Virtually every state revenue source is going to decline, some precipitously, perhaps for a long time. They will not be flat, they will decline. Alcohol is selling well, but even those taxes may fall below the levels seen with bars open and big events authorized. It will not be just sales and income taxes, and the accounting tricks used in the past will not work.
Also unknown is the level of federal largesse coming toward the state and Virginia’s local governments. Congress barely passes one massive bailout with borrowed money before speculation begins about the next one, probably larger. In an early response, Congress raised the federal the reimbursement level for Medicaid services, but the additional revenue for Medicaid will go out the door in new spending for that threatened population. Other federal funds coming may be tightly targeted, as well.
If the state’s leaders wait until the revenue losses and federal grants are known to make the hard decisions, Virginia’s budget hole will be far deeper than necessary. This is about cash flow. The state needs to end its current fiscal year on June 30 with the largest pile of cash it can accumulate, and then continue to keep spending below revenue. That means reduced spending now.
Virginia’s local governments, lacking cash reserves comparable to the state, are making the hard decisions to lay off staff and eliminate services now. When Richmond’s hard decisions come due, medical history tells us a second wave of COVID-19 may be taking hold, forcing yet another economic contraction and more stay-at-home orders.
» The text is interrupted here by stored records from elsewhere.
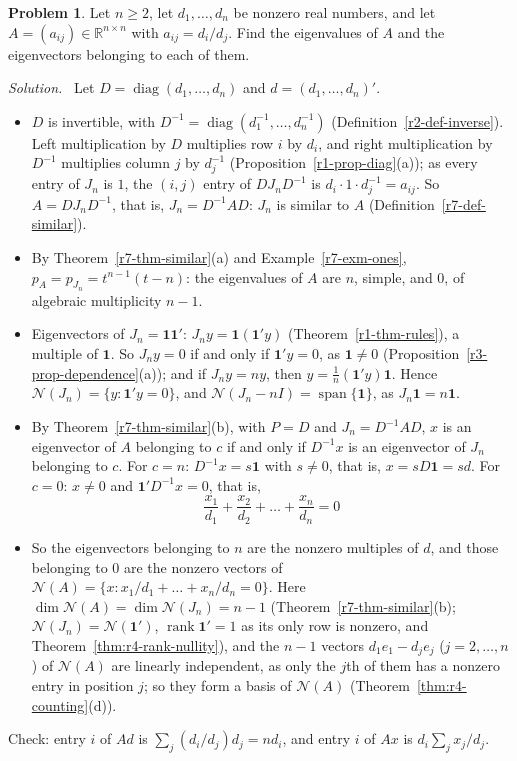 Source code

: \documentclass[12pt]{article}
\newcommand{\R}{\mathbb R}
\newcommand{\one}{\mathbf 1}
\DeclareMathOperator{\diag}{diag}
\DeclareMathOperator{\rank}{rank}
\DeclareMathOperator{\Span}{span}
\theoremstyle{definition}
\newtheorem{problem}{Problem}
\newenvironment{solution}{\par\noindent\textit{Solution.}\ }{\par\smallskip}
\begin{document}
\begin{problem}\label{r7-ex-pr-ratio-matrix}
Let \(n\geqslant2\), let \(d_1,\dots,d_n\) be nonzero real numbers, and let \(A=(a_{ij})\in\R^{n\times n}\) with
\(a_{ij}=d_i/d_j\). Find the eigenvalues of \(A\) and the eigenvectors belonging to each of them.
\end{problem}
\begin{solution}
Let \(D=\diag(d_1,\dots,d_n)\) and \(d=(d_1,\dots,d_n)'\).
\begin{itemize}
\item \(D\) is invertible, with \(D^{-1}=\diag(d_1^{-1},\dots,d_n^{-1})\) (Definition~\ref{r2-def-inverse}). Left
multiplication by \(D\) multiplies row \(i\) by \(d_i\), and right multiplication by \(D^{-1}\) multiplies column \(j\) by
\(d_j^{-1}\) (Proposition~\ref{r1-prop-diag}(a)); as every entry of \(J_n\) is \(1\),
the \((i,j)\) entry of \(DJ_nD^{-1}\) is \(d_i\cdot1\cdot d_j^{-1}=a_{ij}\). So \(A=DJ_nD^{-1}\), that is,
\(J_n=D^{-1}AD\): \(J_n\) is similar to \(A\) (Definition~\ref{r7-def-similar}).
\item By Theorem~\ref{r7-thm-similar}(a) and Example~\ref{r7-exm-ones}, \(p_A=p_{J_n}=t^{n-1}(t-n)\): the eigenvalues of
\(A\) are \(n\), simple, and \(0\), of algebraic multiplicity \(n-1\).
\item Eigenvectors of \(J_n=\one\one'\): \(J_ny=\one(\one'y)\) (Theorem~\ref{r1-thm-rules}), a multiple of \(\one\). So
\(J_ny=0\) if and only if \(\one'y=0\), as \(\one\ne0\) (Proposition~\ref{r3-prop-dependence}(a)); and if \(J_ny=ny\),
then \(y=\frac1n(\one'y)\one\). Hence
\(\mathcal N(J_n)=\{y:\one'y=0\}\), and \(\mathcal N(J_n-nI)=\Span\{\one\}\), as \(J_n\one=n\one\).
\item By Theorem~\ref{r7-thm-similar}(b), with \(P=D\) and \(J_n=D^{-1}AD\), \(x\) is an eigenvector of \(A\) belonging
to \(c\) if and only if \(D^{-1}x\) is an eigenvector of \(J_n\) belonging to \(c\). For \(c=n\): \(D^{-1}x=s\one\) with
\(s\ne0\), that is, \(x=sD\one=sd\). For \(c=0\): \(x\ne0\) and \(\one'D^{-1}x=0\), that is,
\[
\frac{x_1}{d_1}+\frac{x_2}{d_2}+\dots+\frac{x_n}{d_n}=0
\]
\item So the eigenvectors belonging to \(n\) are the nonzero multiples of \(d\), and those belonging to \(0\) are the
nonzero vectors of \(\mathcal N(A)=\{x:x_1/d_1+\dots+x_n/d_n=0\}\). Here \(\dim\mathcal N(A)=\dim\mathcal N(J_n)=n-1\)
(Theorem~\ref{r7-thm-similar}(b); \(\mathcal N(J_n)=\mathcal N(\one')\), \(\rank\one'=1\) as its only row is nonzero, and
Theorem~\ref{thm:r4-rank-nullity}), and the
\(n-1\) vectors \(d_1e_1-d_je_j\) (\(j=2,\dots,n\)) of \(\mathcal N(A)\) are linearly independent, as only the \(j\)th of
them has a nonzero entry in position \(j\); so they form a basis of \(\mathcal N(A)\)
(Theorem~\ref{thm:r4-counting}(d)).
\end{itemize}
Check: entry \(i\) of \(Ad\) is \(\sum_j(d_i/d_j)d_j=nd_i\), and entry \(i\) of \(Ax\) is \(d_i\sum_jx_j/d_j\).
\end{solution}
\end{document}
Is the administration willing to cut existing spending now, before the revenue questions are answered? If that is happening, there are few signs. There were only a few actual cuts in proposed amendments April 22 and some new expenditures were allowed to proceed. The bulk of the frozen spending is in the second year of the budget, which starts in July 2021, when many must dream things will be back to normal. This is a bad time to engage in dreams.